9. What should I be aware of before I provide my ID card number or ID card copy to other persons?
The Code requires organizations or persons (the data users), before recording an ID card number, to consider alternatives that are less privacy intrusive. If you are not happy about a request to provide your ID card number, suggest to the requestor/data user alternatives that are reasonable and acceptable to you. For example, try to arrange for identification of yourself by someone else who is already known to the organization. An organization may be contravening the Code if it refuses to accept an alternative without a good explanation .
Compared to ID card numbers, stricter limits are imposed on the collection of ID card copies because of the greater dangers they carry in relation to possible fraud or other misuse. Generally speaking, this gives you greater justification in querying a request to provide a copy of your ID card.
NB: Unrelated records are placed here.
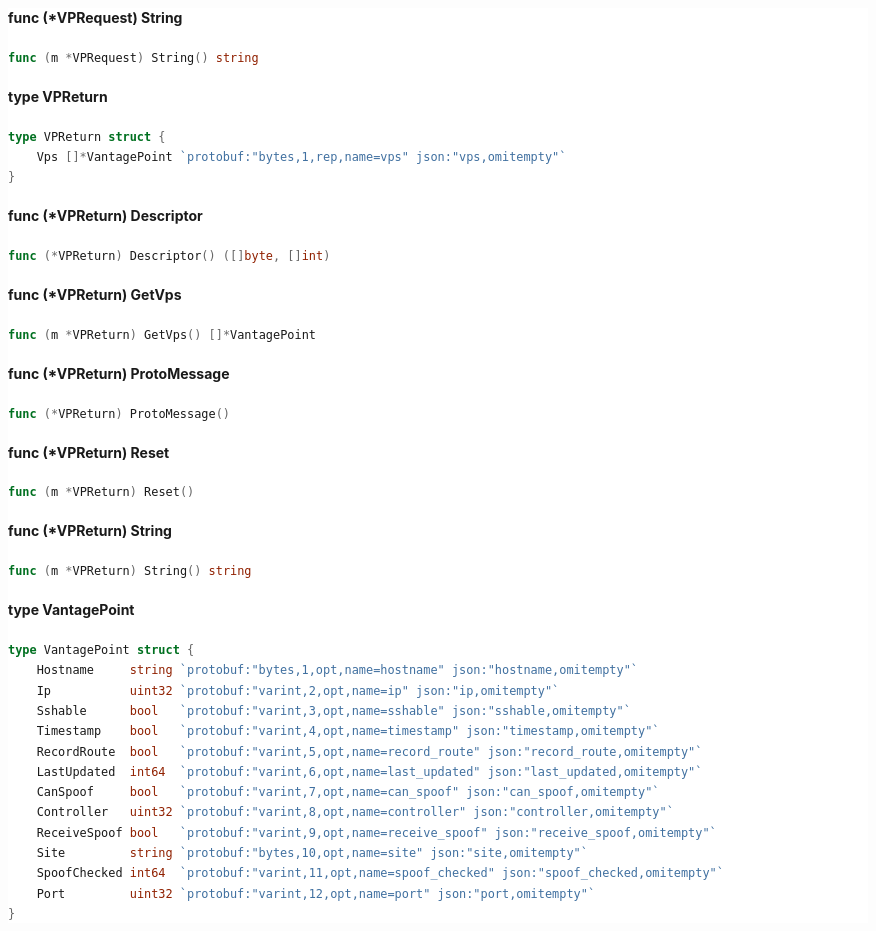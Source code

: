 #### func (*VPRequest) String

```go
func (m *VPRequest) String() string
```

#### type VPReturn

```go
type VPReturn struct {
	Vps []*VantagePoint `protobuf:"bytes,1,rep,name=vps" json:"vps,omitempty"`
}
```


#### func (*VPReturn) Descriptor

```go
func (*VPReturn) Descriptor() ([]byte, []int)
```

#### func (*VPReturn) GetVps

```go
func (m *VPReturn) GetVps() []*VantagePoint
```

#### func (*VPReturn) ProtoMessage

```go
func (*VPReturn) ProtoMessage()
```

#### func (*VPReturn) Reset

```go
func (m *VPReturn) Reset()
```

#### func (*VPReturn) String

```go
func (m *VPReturn) String() string
```

#### type VantagePoint

```go
type VantagePoint struct {
	Hostname     string `protobuf:"bytes,1,opt,name=hostname" json:"hostname,omitempty"`
	Ip           uint32 `protobuf:"varint,2,opt,name=ip" json:"ip,omitempty"`
	Sshable      bool   `protobuf:"varint,3,opt,name=sshable" json:"sshable,omitempty"`
	Timestamp    bool   `protobuf:"varint,4,opt,name=timestamp" json:"timestamp,omitempty"`
	RecordRoute  bool   `protobuf:"varint,5,opt,name=record_route" json:"record_route,omitempty"`
	LastUpdated  int64  `protobuf:"varint,6,opt,name=last_updated" json:"last_updated,omitempty"`
	CanSpoof     bool   `protobuf:"varint,7,opt,name=can_spoof" json:"can_spoof,omitempty"`
	Controller   uint32 `protobuf:"varint,8,opt,name=controller" json:"controller,omitempty"`
	ReceiveSpoof bool   `protobuf:"varint,9,opt,name=receive_spoof" json:"receive_spoof,omitempty"`
	Site         string `protobuf:"bytes,10,opt,name=site" json:"site,omitempty"`
	SpoofChecked int64  `protobuf:"varint,11,opt,name=spoof_checked" json:"spoof_checked,omitempty"`
	Port         uint32 `protobuf:"varint,12,opt,name=port" json:"port,omitempty"`
}
```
The Code generally requires the data users to mark photocopies of ID cards they keep with the word "copy". This marking should be made across the entire image of the ID card. The only exception to this marking requirement you are likely to encounter is where the photocopy is going to be converted into some other form, e.g. microfilm.
If you provide a photocopy of your ID card in person to a data user, you can insist that it must be marked "copy" in your presence.
Unless otherwise required or permitted by law, data users should ensure that an ID card number and the name of the holder are not displayed together publicly.
One common situation in which a breach of the above requirement may occur is the publication of notices including individuals' names and ID card numbers in a newspaper (e.g. notices carrying the result of a lucky draw or a competition). Another is the display of notices containing individuals' names and ID card numbers on a notice board in places such as a school, an office, or the lobby of a residential building. A further one is the inadvertent disclosure of the names and ID card numbers of visitors to subsequent visitors to a building in a visitors' log-book.
Where you encounter a situation such as those described above, ask the organization/data user to stop displaying or disclosing those data (or else to justify the display/disclosure). An organization is likely to have contravened the Code if it cannot provide good justification.